▼
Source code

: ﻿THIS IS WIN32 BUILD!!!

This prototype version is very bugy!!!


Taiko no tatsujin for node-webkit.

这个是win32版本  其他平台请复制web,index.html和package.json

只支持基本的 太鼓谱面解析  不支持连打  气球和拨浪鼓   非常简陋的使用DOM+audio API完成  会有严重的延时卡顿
▲
* [Problem to work on]: The line containing "IS WIN32 BUILD!!!" opens the range, and the last line of the entries closes it; copy that range exactly.

* [Exercise result]:
: ﻿THIS IS WIN32 BUILD!!!

This prototype version is very bugy!!!


Taiko no tatsujin for node-webkit.

这个是win32版本  其他平台请复制web,index.html和package.json

只支持基本的 太鼓谱面解析  不支持连打  气球和拨浪鼓   非常简陋的使用DOM+audio API完成  会有严重的延时卡顿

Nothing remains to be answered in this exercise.